Il ne me répond pas et se contente de sourire. Mais qu'est-ce que cela peut bien vouloir dire ? Est-il seulement en train de se moquer de moi ou attendait-il impatiemment que je le lui demande ? Malgré les questions qui envahissent mon esprit, aucune réponse supplémentaire ne vient. Il me prend la main et me tire jusqu'au pied d'un des arbres qui arborent les bâtiments résidentiels. Et sans le savoir, c'est sous mon arbre préféré qu'il me demande de m'asseoir à ses côtés, un magnifique saule pleureur dont les feuilles tombent jusqu'au sol et viennent me caresser les cheveux lorsque le vent vient à leur rencontre. Je ne pouvais pas rêver mieux.

- Ambre, je suis désolée de te demander cela, mais qu'est-ce qu'il te voulait le gars de tout à l'heure ?, me demande-t-il en se voulant bienveillant.

- Rien d'important, ne t'inquiète pas. Mais peut-on parler d'autres choses ?

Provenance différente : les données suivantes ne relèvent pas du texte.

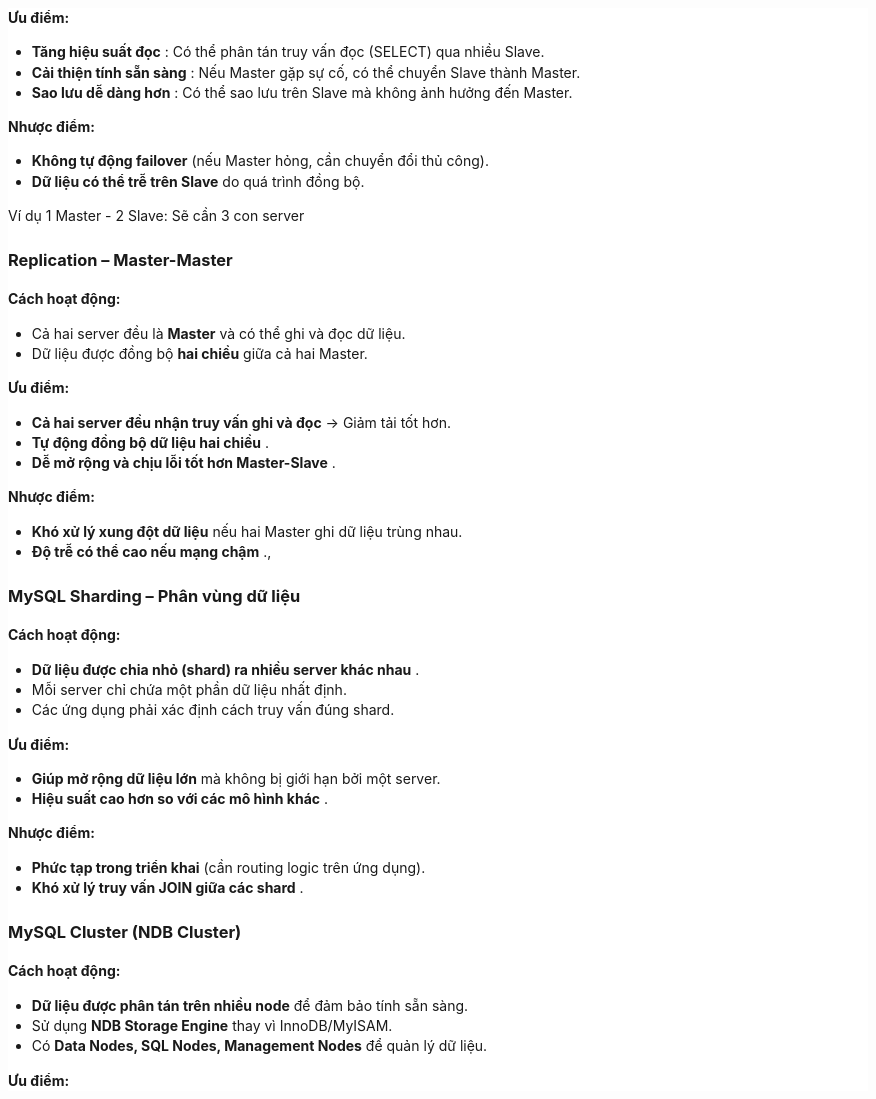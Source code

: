 **Ưu điểm:**

* **Tăng hiệu suất đọc** : Có thể phân tán truy vấn đọc (SELECT) qua nhiều Slave.
* **Cải thiện tính sẵn sàng** : Nếu Master gặp sự cố, có thể chuyển Slave thành Master.
* **Sao lưu dễ dàng hơn** : Có thể sao lưu trên Slave mà không ảnh hưởng đến Master.

**Nhược điểm:**

* **Không tự động failover** (nếu Master hỏng, cần chuyển đổi thủ công).
* **Dữ liệu có thể trễ trên Slave** do quá trình đồng bộ.

Ví dụ 1 Master - 2 Slave: Sẽ cần 3 con server

### **Replication – Master-Master**

**Cách hoạt động:**

* Cả hai server đều là **Master** và có thể ghi và đọc dữ liệu.
* Dữ liệu được đồng bộ **hai chiều** giữa cả hai Master.

**Ưu điểm:**

* **Cả hai server đều nhận truy vấn ghi và đọc** → Giảm tải tốt hơn.
* **Tự động đồng bộ dữ liệu hai chiều** .
* **Dễ mở rộng và chịu lỗi tốt hơn Master-Slave** .

**Nhược điểm:**

* **Khó xử lý xung đột dữ liệu** nếu hai Master ghi dữ liệu trùng nhau.
* **Độ trễ có thể cao nếu mạng chậm** .,

### **MySQL Sharding – Phân vùng dữ liệu**

**Cách hoạt động:**

* **Dữ liệu được chia nhỏ (shard) ra nhiều server khác nhau** .
* Mỗi server chỉ chứa một phần dữ liệu nhất định.
* Các ứng dụng phải xác định cách truy vấn đúng shard.

**Ưu điểm:**

* **Giúp mở rộng dữ liệu lớn** mà không bị giới hạn bởi một server.
* **Hiệu suất cao hơn so với các mô hình khác** .

**Nhược điểm:**

* **Phức tạp trong triển khai** (cần routing logic trên ứng dụng).
* **Khó xử lý truy vấn JOIN giữa các shard** .

### **MySQL Cluster (NDB Cluster)**

**Cách hoạt động:**

* **Dữ liệu được phân tán trên nhiều node** để đảm bảo tính sẵn sàng.
* Sử dụng **NDB Storage Engine** thay vì InnoDB/MyISAM.
* Có **Data Nodes, SQL Nodes, Management Nodes** để quản lý dữ liệu.

**Ưu điểm:**

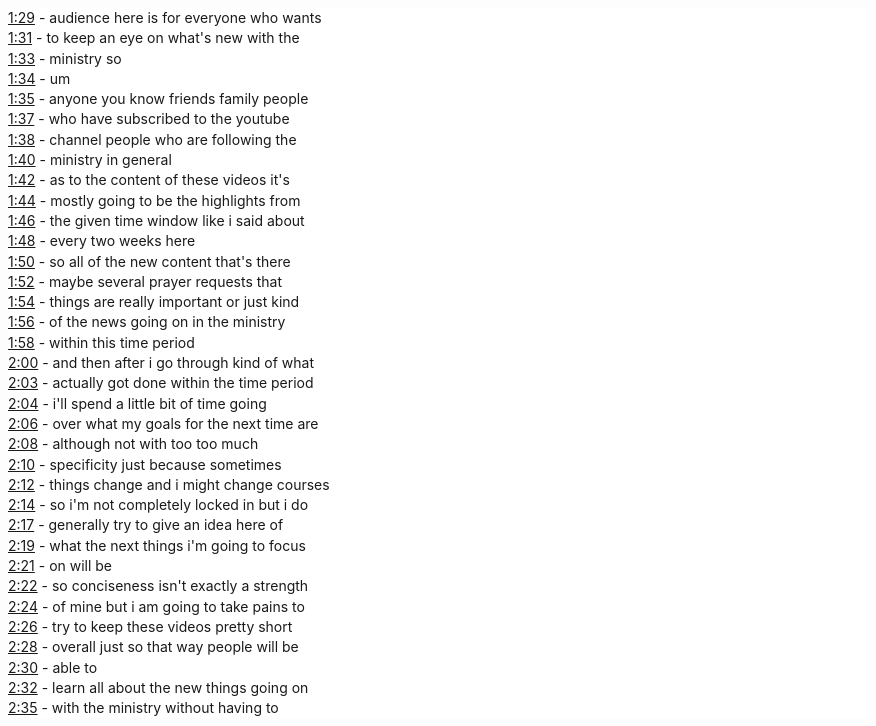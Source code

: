 <a href="https://www.youtube.com/watch?v=XXGlUV2RtnI&t=89">1:29</a> - audience here is for everyone who wants<br/>
<a href="https://www.youtube.com/watch?v=XXGlUV2RtnI&t=91">1:31</a> - to keep an eye on what's new with the<br/>
<a href="https://www.youtube.com/watch?v=XXGlUV2RtnI&t=93">1:33</a> - ministry so<br/>
<a href="https://www.youtube.com/watch?v=XXGlUV2RtnI&t=94">1:34</a> - um<br/>
<a href="https://www.youtube.com/watch?v=XXGlUV2RtnI&t=95">1:35</a> - anyone you know friends family people<br/>
<a href="https://www.youtube.com/watch?v=XXGlUV2RtnI&t=97">1:37</a> - who have subscribed to the youtube<br/>
<a href="https://www.youtube.com/watch?v=XXGlUV2RtnI&t=98">1:38</a> - channel people who are following the<br/>
<a href="https://www.youtube.com/watch?v=XXGlUV2RtnI&t=100">1:40</a> - ministry in general<br/>
<a href="https://www.youtube.com/watch?v=XXGlUV2RtnI&t=102">1:42</a> - as to the content of these videos it's<br/>
<a href="https://www.youtube.com/watch?v=XXGlUV2RtnI&t=104">1:44</a> - mostly going to be the highlights from<br/>
<a href="https://www.youtube.com/watch?v=XXGlUV2RtnI&t=106">1:46</a> - the given time window like i said about<br/>
<a href="https://www.youtube.com/watch?v=XXGlUV2RtnI&t=108">1:48</a> - every two weeks here<br/>
<a href="https://www.youtube.com/watch?v=XXGlUV2RtnI&t=110">1:50</a> - so all of the new content that's there<br/>
<a href="https://www.youtube.com/watch?v=XXGlUV2RtnI&t=112">1:52</a> - maybe several prayer requests that<br/>
<a href="https://www.youtube.com/watch?v=XXGlUV2RtnI&t=114">1:54</a> - things are really important or just kind<br/>
<a href="https://www.youtube.com/watch?v=XXGlUV2RtnI&t=116">1:56</a> - of the news going on in the ministry<br/>
<a href="https://www.youtube.com/watch?v=XXGlUV2RtnI&t=118">1:58</a> - within this time period<br/>
<a href="https://www.youtube.com/watch?v=XXGlUV2RtnI&t=120">2:00</a> - and then after i go through kind of what<br/>
<a href="https://www.youtube.com/watch?v=XXGlUV2RtnI&t=123">2:03</a> - actually got done within the time period<br/>
<a href="https://www.youtube.com/watch?v=XXGlUV2RtnI&t=124">2:04</a> - i'll spend a little bit of time going<br/>
<a href="https://www.youtube.com/watch?v=XXGlUV2RtnI&t=126">2:06</a> - over what my goals for the next time are<br/>
<a href="https://www.youtube.com/watch?v=XXGlUV2RtnI&t=128">2:08</a> - although not with too too much<br/>
<a href="https://www.youtube.com/watch?v=XXGlUV2RtnI&t=130">2:10</a> - specificity just because sometimes<br/>
<a href="https://www.youtube.com/watch?v=XXGlUV2RtnI&t=132">2:12</a> - things change and i might change courses<br/>
<a href="https://www.youtube.com/watch?v=XXGlUV2RtnI&t=134">2:14</a> - so i'm not completely locked in but i do<br/>
<a href="https://www.youtube.com/watch?v=XXGlUV2RtnI&t=137">2:17</a> - generally try to give an idea here of<br/>
<a href="https://www.youtube.com/watch?v=XXGlUV2RtnI&t=139">2:19</a> - what the next things i'm going to focus<br/>
<a href="https://www.youtube.com/watch?v=XXGlUV2RtnI&t=141">2:21</a> - on will be<br/>
<a href="https://www.youtube.com/watch?v=XXGlUV2RtnI&t=142">2:22</a> - so conciseness isn't exactly a strength<br/>
<a href="https://www.youtube.com/watch?v=XXGlUV2RtnI&t=144">2:24</a> - of mine but i am going to take pains to<br/>
<a href="https://www.youtube.com/watch?v=XXGlUV2RtnI&t=146">2:26</a> - try to keep these videos pretty short<br/>
<a href="https://www.youtube.com/watch?v=XXGlUV2RtnI&t=148">2:28</a> - overall just so that way people will be<br/>
<a href="https://www.youtube.com/watch?v=XXGlUV2RtnI&t=150">2:30</a> - able to<br/>
<a href="https://www.youtube.com/watch?v=XXGlUV2RtnI&t=152">2:32</a> - learn all about the new things going on<br/>
<a href="https://www.youtube.com/watch?v=XXGlUV2RtnI&t=155">2:35</a> - with the ministry without having to<br/>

- Tu sais, je ne sais pas ce que tu essaies de cacher, mais je sens bien qu'il y a des choses qui ne vont pas, des choses qui te pèsent, et ça se ressent sur ta façon d'être. Je ne te demande pas de te confier maintenant, ou de me dévoiler ta vie toute entière, mais je veux juste te rappeler que je suis là maintenant, quoi qu'il arrive, et que tu ne dois plus avoir peur.

Il n'attend pas une réponse de ma part et reprends.

- Ambre, tu es une magnifique personne, j'en suis certain. Mais je ne pourrai jamais t'aider, te réconforter, te pousser vers le haut si tu ne m'aides pas à ton tour. Tu le mérites pourtant, et je suis persuadé que tu le sais au plus profond de toi-même.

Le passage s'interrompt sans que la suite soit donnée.